The response should hold each line from the entries below where "friendly" is found.
+++
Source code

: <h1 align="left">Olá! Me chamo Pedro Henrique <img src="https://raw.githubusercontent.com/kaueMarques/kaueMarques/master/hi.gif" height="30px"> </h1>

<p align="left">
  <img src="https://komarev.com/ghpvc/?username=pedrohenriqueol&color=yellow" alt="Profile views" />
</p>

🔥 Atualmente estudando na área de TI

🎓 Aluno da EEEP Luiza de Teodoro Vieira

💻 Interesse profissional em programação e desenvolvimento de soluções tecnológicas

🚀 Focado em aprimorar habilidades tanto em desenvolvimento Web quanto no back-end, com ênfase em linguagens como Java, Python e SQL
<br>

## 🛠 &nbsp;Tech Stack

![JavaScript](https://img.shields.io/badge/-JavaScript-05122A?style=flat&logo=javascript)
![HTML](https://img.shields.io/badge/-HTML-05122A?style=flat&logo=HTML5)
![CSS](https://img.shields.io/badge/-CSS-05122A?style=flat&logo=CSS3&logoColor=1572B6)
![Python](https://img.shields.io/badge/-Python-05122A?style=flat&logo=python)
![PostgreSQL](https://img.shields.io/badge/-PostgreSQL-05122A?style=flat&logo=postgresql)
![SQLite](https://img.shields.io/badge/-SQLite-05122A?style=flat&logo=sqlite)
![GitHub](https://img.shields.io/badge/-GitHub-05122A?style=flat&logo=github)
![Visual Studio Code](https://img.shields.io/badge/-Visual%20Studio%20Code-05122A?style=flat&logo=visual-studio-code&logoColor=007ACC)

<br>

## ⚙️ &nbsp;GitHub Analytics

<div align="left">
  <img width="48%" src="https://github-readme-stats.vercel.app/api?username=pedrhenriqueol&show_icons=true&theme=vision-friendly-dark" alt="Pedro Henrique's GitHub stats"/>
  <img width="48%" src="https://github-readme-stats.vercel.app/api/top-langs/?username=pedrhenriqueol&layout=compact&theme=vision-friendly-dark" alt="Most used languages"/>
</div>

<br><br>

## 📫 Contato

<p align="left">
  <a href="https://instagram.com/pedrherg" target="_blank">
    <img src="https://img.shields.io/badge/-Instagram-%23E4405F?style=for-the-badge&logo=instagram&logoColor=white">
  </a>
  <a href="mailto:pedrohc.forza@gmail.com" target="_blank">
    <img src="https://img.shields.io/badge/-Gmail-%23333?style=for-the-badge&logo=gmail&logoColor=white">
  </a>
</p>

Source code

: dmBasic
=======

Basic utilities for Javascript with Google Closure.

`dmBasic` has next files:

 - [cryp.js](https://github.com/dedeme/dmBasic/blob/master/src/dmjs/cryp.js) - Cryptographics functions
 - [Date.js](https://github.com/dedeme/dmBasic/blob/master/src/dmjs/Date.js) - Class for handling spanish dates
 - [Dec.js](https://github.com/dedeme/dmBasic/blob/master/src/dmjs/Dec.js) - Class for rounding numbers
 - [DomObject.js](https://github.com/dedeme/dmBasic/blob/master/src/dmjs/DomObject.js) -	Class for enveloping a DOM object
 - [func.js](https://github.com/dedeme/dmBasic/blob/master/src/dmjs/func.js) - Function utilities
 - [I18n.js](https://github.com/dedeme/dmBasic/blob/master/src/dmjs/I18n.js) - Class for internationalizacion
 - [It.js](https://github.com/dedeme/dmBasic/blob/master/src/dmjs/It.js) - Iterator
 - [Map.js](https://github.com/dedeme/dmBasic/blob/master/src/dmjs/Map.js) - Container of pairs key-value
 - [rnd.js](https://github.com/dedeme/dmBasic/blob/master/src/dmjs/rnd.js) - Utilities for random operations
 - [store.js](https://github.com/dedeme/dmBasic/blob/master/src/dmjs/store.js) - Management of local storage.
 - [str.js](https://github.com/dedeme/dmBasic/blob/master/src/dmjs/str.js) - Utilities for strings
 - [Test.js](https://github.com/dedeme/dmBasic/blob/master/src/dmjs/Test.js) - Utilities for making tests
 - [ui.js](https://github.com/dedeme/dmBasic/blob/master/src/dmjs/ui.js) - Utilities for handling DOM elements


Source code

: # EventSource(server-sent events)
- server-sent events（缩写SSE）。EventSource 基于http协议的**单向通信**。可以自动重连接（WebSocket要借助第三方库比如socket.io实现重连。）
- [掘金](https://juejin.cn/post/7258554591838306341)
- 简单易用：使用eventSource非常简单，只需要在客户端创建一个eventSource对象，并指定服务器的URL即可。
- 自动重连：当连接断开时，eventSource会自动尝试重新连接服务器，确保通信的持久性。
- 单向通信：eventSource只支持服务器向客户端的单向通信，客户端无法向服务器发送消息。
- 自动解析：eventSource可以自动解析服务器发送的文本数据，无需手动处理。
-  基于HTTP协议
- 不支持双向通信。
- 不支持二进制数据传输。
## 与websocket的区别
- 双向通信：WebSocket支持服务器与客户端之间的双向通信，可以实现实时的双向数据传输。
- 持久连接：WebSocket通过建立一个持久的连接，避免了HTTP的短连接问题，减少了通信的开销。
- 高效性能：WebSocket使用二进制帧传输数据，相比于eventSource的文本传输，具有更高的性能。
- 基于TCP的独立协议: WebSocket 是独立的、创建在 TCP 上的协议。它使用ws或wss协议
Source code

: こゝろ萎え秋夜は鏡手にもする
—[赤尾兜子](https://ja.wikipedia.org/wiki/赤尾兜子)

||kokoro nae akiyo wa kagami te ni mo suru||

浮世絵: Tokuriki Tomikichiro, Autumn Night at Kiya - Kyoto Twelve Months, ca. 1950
+++
Written solution:
  <img width="48%" src="https://github-readme-stats.vercel.app/api?username=pedrhenriqueol&show_icons=true&theme=vision-friendly-dark" alt="Pedro Henrique's GitHub stats"/>
  <img width="48%" src="https://github-readme-stats.vercel.app/api/top-langs/?username=pedrhenriqueol&layout=compact&theme=vision-friendly-dark" alt="Most used languages"/>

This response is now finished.